SALUTE

Tachicardia sinusale



 

Grafico della registrazione ECG digitale (l'elettrocardiografo - Foto stock royalty-free di Tachicardia

Definizione

Per tachicardia si intende, in generale, un ritmo con una frequenza cardiaca superiore o uguale a 100 bpm. La tachicardia sinusale è caratterizzata da una sequenza ritmica di battiti con frequenza ≥ 100/ min che partono, come di norma dal nodo del seno e danno luogo a una normale successione dell’onda di attivazione elettrica  del cuore.

Eziologia

La tachicardia sinusale, in genere, rappresenta semplicemente una risposta normale a condizioni fisiologiche come:

  • Sforzo fisico, emozione, digestione di pasti abbondanti.
  • Farmaci: adrenalina e altri simpaticomimetici, atropina, nitriti e altri vasodilatatori, neurolettici, antidepressivi, ormoni tiroidei.
  • Caffè  e tè forte,tabacco, alcool.
  • Disturbi cardiovascolari: insufficienza cardiaca, miocardite, stato di shock, astenia neurocircolatoria.
  • Febbre e malattie infettive.
  • Ipotiroidismo, anemia, ipossia.



Sintomi

La tachicardia sinusale supera raramente 180 battiti al minuto.
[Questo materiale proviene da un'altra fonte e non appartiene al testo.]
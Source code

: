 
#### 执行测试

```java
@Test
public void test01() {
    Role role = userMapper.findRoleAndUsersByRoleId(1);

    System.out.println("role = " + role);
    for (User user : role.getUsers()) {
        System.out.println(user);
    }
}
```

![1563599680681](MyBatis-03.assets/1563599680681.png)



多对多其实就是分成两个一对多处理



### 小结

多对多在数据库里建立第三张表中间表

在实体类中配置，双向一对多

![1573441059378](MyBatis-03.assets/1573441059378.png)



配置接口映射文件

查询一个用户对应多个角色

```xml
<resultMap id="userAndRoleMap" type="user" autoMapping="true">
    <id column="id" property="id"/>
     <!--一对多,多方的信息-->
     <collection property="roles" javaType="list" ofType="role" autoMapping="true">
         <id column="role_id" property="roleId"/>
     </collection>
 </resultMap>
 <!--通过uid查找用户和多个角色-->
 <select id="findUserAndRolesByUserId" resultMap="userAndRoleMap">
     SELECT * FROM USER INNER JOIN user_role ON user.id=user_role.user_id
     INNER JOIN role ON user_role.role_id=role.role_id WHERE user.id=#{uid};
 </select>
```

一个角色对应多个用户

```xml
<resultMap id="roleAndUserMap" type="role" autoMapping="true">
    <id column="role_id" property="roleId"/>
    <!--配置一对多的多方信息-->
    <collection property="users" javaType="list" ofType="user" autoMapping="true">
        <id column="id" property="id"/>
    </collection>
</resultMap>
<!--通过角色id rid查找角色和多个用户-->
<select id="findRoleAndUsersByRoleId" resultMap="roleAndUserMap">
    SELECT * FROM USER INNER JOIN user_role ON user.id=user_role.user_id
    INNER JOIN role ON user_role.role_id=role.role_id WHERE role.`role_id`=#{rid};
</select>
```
Mentre le tachicardie parossistiche non sinusali sono spesso di una regolarità assoluta, la tachicardia sinusale presenta piccole variazioni da un minuto all’altro. Essa è rallentata dalla posizione distesa, dalla manovra di Valsalva, dalla compressione del seno carotideo.

Diagnosi

All’ ECG C la tachicardia sinusale si presenta come una successione regolare di onde P di morfologia normale, seguita regolarmente dal QRS. La tachicardia sinusale insorge e termina di solito in modo graduale, senza quelle variazioni repentine della frequenza cardiaca che sono, viceversa tipiche delle tachicardie ectopiche. All’auscultazione il medico avverte toni frequenti, leggermente variabili con gli atti del respiro; spesso l’intensità dei toni è ridotta quando la tachicardia è secondaria a scompenso cardiaco. In questo caso sono in genere presenti anche altri segni di scompenso.



Terapia

Non è necessaria una terapia specifica, se non quella di individuare e curare eventuali patologie che ne sono causa. Le forme secondarie all’emotività o all’ipertiroidismo sono rallentate dai beta-bloccanti.